State how many lines in the listing below hold "ldots", with no other words.

RAW DATA below:

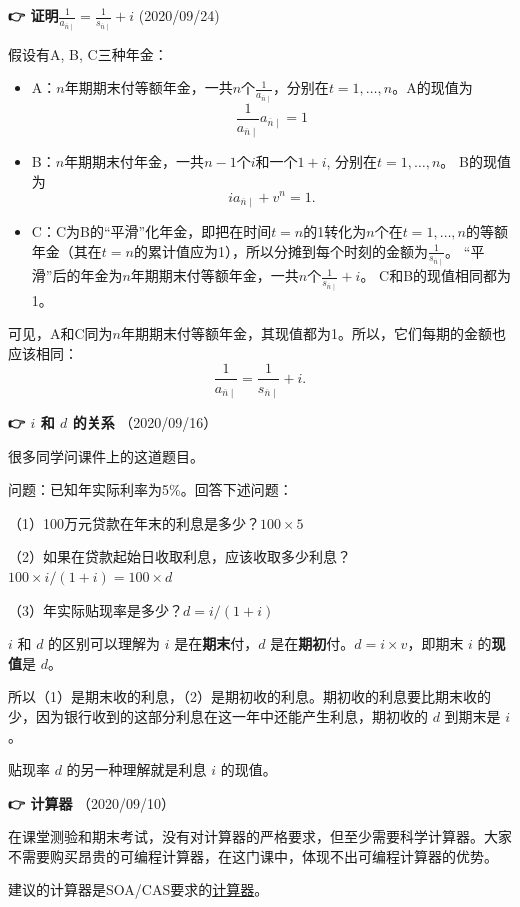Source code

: \documentclass[
]{book}
\begin{document}
\textbf{👉 证明\(\frac{1}{a_{\overline{n}\mid}}=\frac{1}{s_{\overline{n}\mid}}+i\)} (2020/09/24)

假设有A, B, C三种年金：

\begin{itemize}
\item
  A：\(n\)年期期末付等额年金，一共\(n\)个\(\frac{1}{a_{\overline{n}\mid}}\)，分别在\(t=1,\ldots,n\)。A的现值为\[\frac{1}{a_{\overline{n}\mid}} a_{\overline{n}\mid}=1\]
\item
  B：\(n\)年期期末付年金，一共\(n-1\)个\(i\)和一个\(1+i\), 分别在\(t=1,\ldots,n\)。 B的现值为\[ia_{\overline{n}\mid}+v^n=1.\]
\item
  C：C为B的``平滑''化年金，即把在时间\(t=n\)的1转化为\(n\)个在\(t=1,\ldots,n\)的等额年金（其在\(t=n\)的累计值应为1），所以分摊到每个时刻的金额为\(\frac{1}{s_{\overline{n}\mid}}\)。 ``平滑''后的年金为\(n\)年期期末付等额年金，一共\(n\)个\(\frac{1}{s_{\overline{n}\mid}}+i\)。 C和B的现值相同都为1。
\end{itemize}

可见，A和C同为\(n\)年期期末付等额年金，其现值都为1。所以，它们每期的金额也应该相同：
\[\frac{1}{a_{\overline{n}\mid}}=\frac{1}{s_{\overline{n}\mid}}+i.\]

\textbf{👉 \(i\) 和 \(d\) 的关系} （2020/09/16）

很多同学问课件上的这道题目。

问题：已知年实际利率为5\%。回答下述问题：

（1）100万元贷款在年末的利息是多少？\(100\times5%
\)

（2）如果在贷款起始日收取利息，应该收取多少利息？\(100\times i/(1+i)=100\times d\)

（3）年实际贴现率是多少？\(d=i/(1+i)\)

\(i\) 和 \(d\) 的区别可以理解为 \(i\) 是在\textbf{期末}付，\(d\) 是在\textbf{期初}付。\(d=i\times v\)，即期末 \(i\) 的\textbf{现值}是 \(d\)。

所以（1）是期末收的利息，（2）是期初收的利息。期初收的利息要比期末收的少，因为银行收到的这部分利息在这一年中还能产生利息，期初收的 \(d\) 到期末是 \(i\)。

贴现率 \(d\) 的另一种理解就是利息 \(i\) 的现值。

\textbf{👉 计算器} （2020/09/10）

在课堂测验和期末考试，没有对计算器的严格要求，但至少需要科学计算器。大家不需要购买昂贵的可编程计算器，在这门课中，体现不出可编程计算器的优势。

建议的计算器是SOA/CAS要求的\href{https://www.soa.org/education/exam-req/exam-day-info/edu-id-calculators/}{计算器}。
\end{document}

End of RAW DATA.

COMPLETED TASK: 3